• _TRY IT_
Nothing before the line containing "- [LinkedIn Content](./LinkedInContent.md)" belongs in the answer; quote that line and all lines after it through the end of the material, word for word.

- - - - - - -

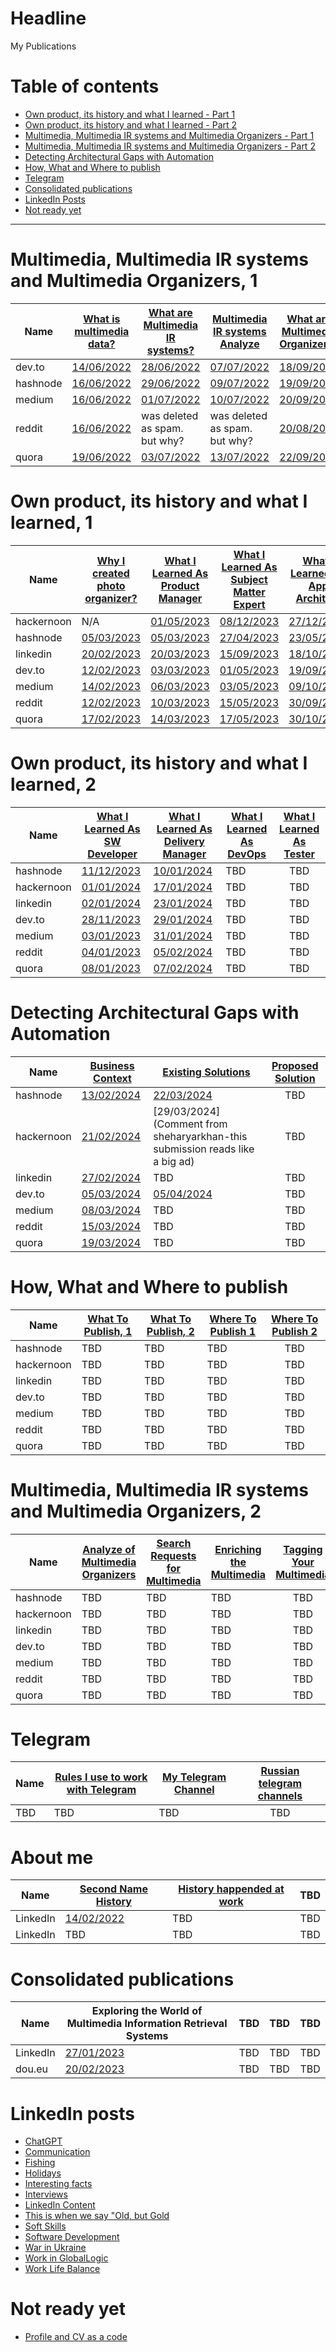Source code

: # Headline
My Publications

# Table of contents
- [Own product, its history and what I learned - Part 1](./MyPublications.md#multimedia-multimedia-ir-systems-and-multimedia-organizers-1)
- [Own product, its history and what I learned - Part 2](./MyPublications.md#multimedia-multimedia-ir-systems-and-multimedia-organizers-2)
- [Multimedia, Multimedia IR systems and Multimedia Organizers - Part 1](./MyPublications.md#own-product-its-history-and-what-i-learned-1)
- [Multimedia, Multimedia IR systems and Multimedia Organizers - Part 2](./MyPublications.md#own-product-its-history-and-what-i-learned-2)
- [Detecting Architectural Gaps with Automation](./MyPublications.md#detecting-architectural-gaps-with-automation)
- [How, What and Where to publish](./MyPublications.md#how-what-and-where-to-publish)
- [Telegram](./MyPublications.md#telegram)
- [Consolidated publications](./MyPublications.md#consolidated-publications)
- [LinkedIn Posts](./MyPublications.md#linkedin-posts)
- [Not ready yet](./MyPublications.md#not-ready-yet)

---

# Multimedia, Multimedia IR systems and Multimedia Organizers, 1
|Name       |[What is multimedia data?](./MultimediaData_en.md)|[What are Multimedia IR systems?](./MultimediaIRSystems_en.md)|[Multimedia IR systems Analyze](./MultimediaIRSystemsAnalyze_en.md)|[What are Multimedia Organizers?](./MultimediaOrganizers_en.md)|
|-----------|-----------------------------------------------|-----------------------------------------------------------|----------------------------------------------------------------|:------------------------------------------------------------:|
|dev.to     |[14/06/2022](https://dev.to/dimanikulin/what-is-multimedia-data-111f)|[28/06/2022](https://dev.to/dimanikulin/what-are-multimedia-ir-systems-5c7nv)|[07/07/2022](https://dev.to/dimanikulin/multimedia-ir-systems-analyze-4e17)|[18/09/2022](https://dev.to/dimanikulin/what-are-the-photo-organizers-1na9)|
|hashnode   |[16/06/2022](https://dimanikulin.hashnode.dev/what-is-multimedia-data)|[29/06/2022](https://dimanikulin.hashnode.dev/what-are-multimedia-ir-systems)|[09/07/2022](https://dimanikulin.hashnode.dev/multimedia-ir-systems-analyze)|[19/09/2022](https://dimanikulin.hashnode.dev/what-are-the-photo-organizers)|
|medium     |[16/06/2022](https://medium.com/@dimanikulin_43511/what-is-multimedia-data-16c2bfdb3829)|[01/07/2022](https://medium.com/@dimanikulin_43511/what-are-multimedia-ir-systems-531366920642)|[10/07/2022](https://medium.com/@dimanikulin_43511/multimedia-ir-systems-analyze-67d40a5537c5)|[20/09/2022](https://medium.com/@dimanikulin_43511/multimedia-organizers-functions-e8def4e7d550)|
|reddit     |[16/06/2022](https://www.reddit.com/r/fva/comments/ve7188/what_is_multimedia_data/)|was deleted as spam. but why?|was deleted as spam. but why?|[20/08/2022](https://www.reddit.com/r/fva/comments/xkum82/what_are_the_multimedia_organizers/)|
|quora      |[19/06/2022](https://www.quora.com/profile/Dima-Nikulin-2/What-is-Multimedia-Data-We-live-in-the-digital-data-era-and-growing-of-the-Internet-gives-us-a-possibility-to-find-th)|[03/07/2022](https://www.quora.com/profile/Dima-Nikulin-2/What-are-Multimedia-IR-Systems-Lets-briefly-overview-the-Multimedia-IR-systems-According-to-the-Wikipedia-https)|[13/07/2022](https://www.quora.com/profile/Dima-Nikulin-2/Multimedia-IR-Systems-analyze-Let-us-compare-several-multimedia-IR-systems-by-covering-requirements-and-needs-we-identi)|[22/09/2022](https://www.quora.com/profile/Dima-Nikulin-2/What-are-the-Multimedia-Organizers-Multimedia-Organizers-functions-They-currently-perform-the-search-in-photo-set)|

# Own product, its history and what I learned, 1
|Name       |[Why I created photo organizer?](./WhyCreatedPhotoOrganizer_en.md)|[What I Learned As Product Manager](./WhatILearnedAsProductManager_en.md)|[What I Learned As Subject Matter Expert](./WhatILearnedAsSubjectMatterExpert_en.md)|[What I Learned As App Architect](./WhatILearnedAsAppArchitect_en.md)|
|-----------|---------------------------------------------------------------|----------------------------------------------------------------------|---------------------------------------------------------------------------------|:----------------------------------------------------------------:|
|hackernoon |N/A|[01/05/2023](https://hackernoon.com/why-i-decided-to-create-a-photo-organizer-and-what-i-learned-as-a-result)|[08/12/2023](https://hackernoon.com/what-i-learned-as-a-subject-matter-expert-while-creating-my-product)|[27/12/2023](https://hackernoon.com/everything-i-learned-as-an-application-architect-while-creating-my-product)|
|hashnode   |[05/03/2023](https://dimanikulin.hashnode.dev/why-i-decided-to-create-my-photo-organizer)|[05/03/2023](https://dimanikulin.hashnode.dev/what-i-learned-as-a-product-manager-while-creating-my-product)|[27/04/2023](https://dimanikulin.hashnode.dev/what-i-learned-as-a-subject-matter-expert-while-creating-my-product)|[23/05/2023](https://dimanikulin.hashnode.dev/what-i-learned-as-an-application-architect-while-creating-my-product)|
|linkedin   |[20/02/2023](https://www.linkedin.com/posts/dimanikulin_productengineering-photos-activity-7034072973523193856-MvF4?utm_source=share&utm_medium=member_desktop)|[20/03/2023](https://www.linkedin.com/posts/dimanikulin_activity-7043490960445480960-KIPT?utm_source=share&utm_medium=member_desktop)|[15/09/2023](https://www.linkedin.com/posts/dimanikulin_multimedia-metadata-organizers-activity-7108344168963334144-VIMY?utm_source=share&utm_medium=member_desktop)|[18/10/2023](https://www.linkedin.com/posts/dimanikulin_activity-7120300166040989696-RtLh/?utm_source=share&utm_medium=member_desktop)|
|dev.to     |[12/02/2023](https://dev.to/dimanikulin/why-i-decided-to-create-my-photo-organizer-1g7n)|[03/03/2023](https://dev.to/dimanikulin/what-i-learned-as-a-product-manager-while-creating-my-product-3fom)|[01/05/2023](https://dev.to/dimanikulin/what-i-learned-as-a-subject-matter-expert-while-creating-my-product-a42)|[19/09/2023](https://dev.to/dimanikulin/what-i-learned-as-an-application-architect-while-creating-my-product-2j7p)|
|medium     |[14/02/2023](https://medium.com/@dimanikulin_43511/why-i-decided-to-create-my-photo-organizer-84ab40565927)|[06/03/2023](https://medium.com/@dimanikulin_43511/what-i-learned-as-a-product-manager-while-creating-my-product-d2cc97b23421)|[03/05/2023](https://medium.com/@dimanikulin_43511/what-i-learned-as-a-subject-matter-expert-while-creating-my-product-bae1e32db1b4)|[09/10/2023](https://medium.com/@dimanikulin_43511/what-i-learned-as-an-application-architect-while-creating-my-product-19852d4fdc16)|
|reddit     |[12/02/2023](https://www.reddit.com/r/fva/comments/112s9q1/why_i_decided_to_create_my_photo_organizer/)|[10/03/2023](https://www.reddit.com/r/fva/comments/11nnrds/what_i_learned_as_a_product_manager_while/)|[15/05/2023](https://www.reddit.com/r/fva/comments/13i0mr6/what_i_learned_as_a_subject_matter_expert_while/)|[30/09/2023](https://www.reddit.com/r/fva/comments/16w0zr6/what_i_learned_as_an_application_architect_while/)|
|quora      |[17/02/2023](https://www.quora.com/profile/Dima-Nikulin-2/Why-I-decided-to-create-my-photo-organizer-As-a-child-I-used-to-flip-through-family-photo-album-to-see-my-relatives-w)|[14/03/2023](https://www.quora.com/profile/Dima-Nikulin-2/What-I-learned-as-a-Product-Manager-while-creating-my-product-Design-Thinking-The-first-product-I-was-thinking-about-w-2)|[17/05/2023](https://www.quora.com/profile/Dima-Nikulin-2/What-I-learned-as-a-Subject-Matter-Expert-while-creating-my-product)|[30/10/2023](https://www.quora.com/profile/Dima-Nikulin-2/What-I-learned-as-an-Application-Architect-while-creating-my-product)| 

# Own product, its history and what I learned, 2
|Name       |[What I Learned As SW Developer](./WhatILearnedAsSoftwareDeveloper_en.md)|[What I Learned As Delivery Manager](./WhatILearnedAsDeliveryManager_en.md)|[What I Learned As DevOps](./WhatILearnedAsDevOps_en.md)|[What I Learned As Tester](./WhatILearnedAsTester_en.md)|
|-----------|---------------------------------------------------------------|----------------------------------------------------------------------|---------------------------------------------------------------------------------|:----------------------------------------------------------------:|
|hashnode   |[11/12/2023](https://dimanikulin.hashnode.dev/what-i-learned-as-a-software-developer-while-creating-my-product)|[10/01/2024](https://dimanikulin.hashnode.dev/what-i-learned-as-a-delivery-manager-while-creating-my-product)|TBD|TBD|
|hackernoon |[01/01/2024](https://hackernoon.com/everything-i-learned-as-a-software-developer-while-creating-my-product)|[17/01/2024](https://hackernoon.com/everything-i-learned-as-a-delivery-manager-while-creating-my-product)|TBD|TBD|
|linkedin   |[02/01/2024](https://www.linkedin.com/posts/dimanikulin_softwaredevelopment-codequality-documentation-activity-7147854830793924608-rx6Q?utm_source=share&utm_medium=member_desktop)|[23/01/2024](https://www.linkedin.com/posts/dimanikulin_readme-projectmanagement-projectcontrol-activity-7155467818996506624-1bmH?utm_source=share&utm_medium=member_desktop)|TBD|TBD|
|dev.to     |[28/11/2023](https://dev.to/dimanikulin/what-i-learned-as-a-software-developer-while-creating-my-product-5a99)|[29/01/2024](https://dev.to/dimanikulin/what-i-learned-as-a-delivery-manager-while-creating-my-product-55o1)|TBD|TBD|
|medium     |[03/01/2023](https://medium.com/@dimanikulin_43511/what-i-learned-as-a-software-developer-while-creating-my-product-fc7e3ac2534b)|[31/01/2024](https://medium.com/@dimanikulin_43511/what-i-learned-as-a-delivery-manager-while-creating-my-product-b466f0eb59a9)|TBD|TBD|
|reddit     |[04/01/2023](https://www.reddit.com/r/fva/comments/18y7jhe/what_i_learned_as_a_software_developer_while/)|[05/02/2024](https://www.reddit.com/user/dimanikulin/comments/1ajaq6r/what_i_learned_as_a_delivery_manager_while/)|TBD|TBD|
|quora      |[08/01/2023](https://www.quora.com/profile/Dima-Nikulin-2/What-I-learned-as-a-Software-Developer-while-creating-my-product-Overview-This-article-delves-into-the-importance-of-c)|[07/02/2024](https://www.quora.com/profile/Dima-Nikulin-2/What-I-learned-as-a-Delivery-Manager-while-creating-my-product)|TBD|TBD| 

# Detecting Architectural Gaps with Automation
|Name       |[Business Context](./DAGBusinessContext_en.md)|[Existing Solutions](./DAGExistingSolutions_en.md)|[Proposed Solution](./DAGProposedSolution_en.md)|
|-----------|---------------------------------------------------------------|----------------------------------------------------------------------|:---------------------------------------------------------------------------------:|
|hashnode   |[13/02/2024](https://dimanikulin.hashnode.dev/detecting-architectural-gaps-with-automation-business-context)|[22/03/2024](https://dimanikulin.hashnode.dev/detecting-architectural-gaps-with-automation-existing-solutions)|TBD|TBD|
|hackernoon |[21/02/2024](https://hackernoon.com/detecting-architectural-gaps-with-automation-business-context)|[29/03/2024](Comment from sheharyarkhan-this submission reads like a big ad)|TBD|
|linkedin   |[27/02/2024](https://www.linkedin.com/posts/dimanikulin_softwarearchitecture-architecturevisualization-activity-7168137721008308224-9LoR?utm_source=share&utm_medium=member_desktop)|TBD|TBD|
|dev.to     |[05/03/2024](https://dev.to/dimanikulin/detecting-architectural-gaps-with-automation-business-context-50ed)|[05/04/2024](https://dev.to/dimanikulin/detecting-architectural-gaps-with-automation-existing-solutions-35jk)|TBD|
|medium     |[08/03/2024](https://medium.com/@dimanikulin_43511/detecting-architectural-gaps-with-automation-business-context-256ef701336d)|TBD|TBD|
|reddit     |[15/03/2024](https://www.reddit.com/r/fva/comments/1bf6uo2/detecting_architectural_gaps_with_automation/)|TBD|TBD|
|quora      |[19/03/2024](https://www.quora.com/profile/Dima-Nikulin-2/Detecting-Architectural-Gaps-with-Automation-Business-Context-Overview)|TBD|TBD| 

# How, What and Where to publish
|Name       |[What To Publish, 1](./PublishWhat1_en.md)|[What To Publish, 2](./PublishWhat2_en.md)|[Where To Publish 1](./PublishWhere1_en.md)|[Where To Publish 2](./PublishWhere2_en.md)|
|-----------|---|---|---|:-----------:|
|hashnode   |TBD|TBD|TBD|TBD|
|hackernoon |TBD|TBD|TBD|TBD|
|linkedin   |TBD|TBD|TBD|TBD|
|dev.to     |TBD|TBD|TBD|TBD|
|medium     |TBD|TBD|TBD|TBD|
|reddit     |TBD|TBD|TBD|TBD|
|quora      |TBD|TBD|TBD|TBD| 

# Multimedia, Multimedia IR systems and Multimedia Organizers, 2
|Name       |[Analyze of Multimedia Organizers](./MultimediaOrganizersAnalyze_en.md)|[Search Requests for Multimedia](./MultimediaSearchRequests_en.md)|[Enriching the Multimedia](./MultimediaEnriching_en.md)|[Tagging Your Multimedia](./MultimediaTagging_en.md)|
|-----------|---------------------------------------------------------------|----------------------------------------------------------------------|---------------------------------------------------------------------------------|:----------------------------------------------------------------:|
|hashnode   |TBD|TBD|TBD|TBD|
|hackernoon |TBD|TBD|TBD|TBD|
|linkedin   |TBD|TBD|TBD|TBD|
|dev.to     |TBD|TBD|TBD|TBD|
|medium     |TBD|TBD|TBD|TBD|
|reddit     |TBD|TBD|TBD|TBD|
|quora      |TBD|TBD|TBD|TBD| 

# Telegram
|Name       |[Rules I use to work with Telegram](./MyRulesWorkingWithTg_uk.md)|[My Telegram Channel](./MyTelegramChannel_uk.md)|[Russian telegram channels](./MyRuTelegramChannels_ru.md)|
|-----------|---------------------------------------------------------------|----------------------------------------------------------------------|:---------------------------------------------------------------------------------:|
|TBD        |TBD|TBD|TBD| 

# About me
|Name       |[Second Name History](./HistorySecondName_ru.md)|[History happended at work](./HistoryAtWork_uk.md)|TBD|
|-----------|---------------------------------------------------------------|----------------------------------------------------------------------|:---------------------------------------------------------------------------------:|
|LinkedIn   |[14/02/2022](https://www.linkedin.com/posts/dimanikulin_%D0%B1%D1%8B%D0%BB-%D1%82%D1%83%D1%82-%D0%BF%D0%BE%D1%81%D1%82-%D0%BE-%D1%84%D0%B0%D0%BC%D0%B8%D0%BB%D0%B8%D1%8F%D1%85-%D0%BD%D0%B5%D0%B4%D0%B0%D0%B2%D0%BD%D0%BE-https-activity-6899776405601611776-PJn7?utm_source=share&utm_medium=member_desktop)|TBD|TBD| 
|LinkedIn   |TBD|TBD|TBD|

# Consolidated publications
|Name       |Exploring the World of Multimedia Information Retrieval Systems|TBD|TBD|TBD|
|-----------|---------------------------------------------------------------|----------------------------------------------------------------------|---------------------------------------------------------------------------------|:----------------------------------------------------------------:|
|LinkedIn   |[27/01/2023](https://www.linkedin.com/posts/dimanikulin_activity-7024663781666349057-Hw3_/?utm_source=share&utm_medium=member_desktop)|TBD|TBD|TBD|
|dou.eu     |[20/02/2023](https://dou.eu/community/posts/what-are-multimedia-information-retrieval-systems)|TBD|TBD|TBD|

# LinkedIn posts
- [ChatGPT](./ChatGPT.md)
- [Communication](./Communication.md)
- [Fishing](./Fishing.md)
- [Holidays](/Holidays.md)
- [Interesting facts](./InterestingFacts.md)
- [Interviews](./Interviews.md)
- [LinkedIn Content](./LinkedInContent.md)
- [This is when we say "Old, but Gold](./OldButGold.md)
- [Soft Skills](./SoftSkills.md)
- [Software Development](./SoftwareDevelopment.md)
- [War in Ukraine](./WarInUkraine.md)
- [Work in GlobalLogic](./WorkInGL.md)
- [Work Life Balance](WorkLifeBalance.md)

# Not ready yet
- [Profile and CV as a code](./ProfileAsCode_en.md)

- - - - - - -

• _WORKED SOLUTION_
- [LinkedIn Content](./LinkedInContent.md)
- [This is when we say "Old, but Gold](./OldButGold.md)
- [Soft Skills](./SoftSkills.md)
- [Software Development](./SoftwareDevelopment.md)
- [War in Ukraine](./WarInUkraine.md)
- [Work in GlobalLogic](./WorkInGL.md)
- [Work Life Balance](WorkLifeBalance.md)

# Not ready yet
- [Profile and CV as a code](./ProfileAsCode_en.md)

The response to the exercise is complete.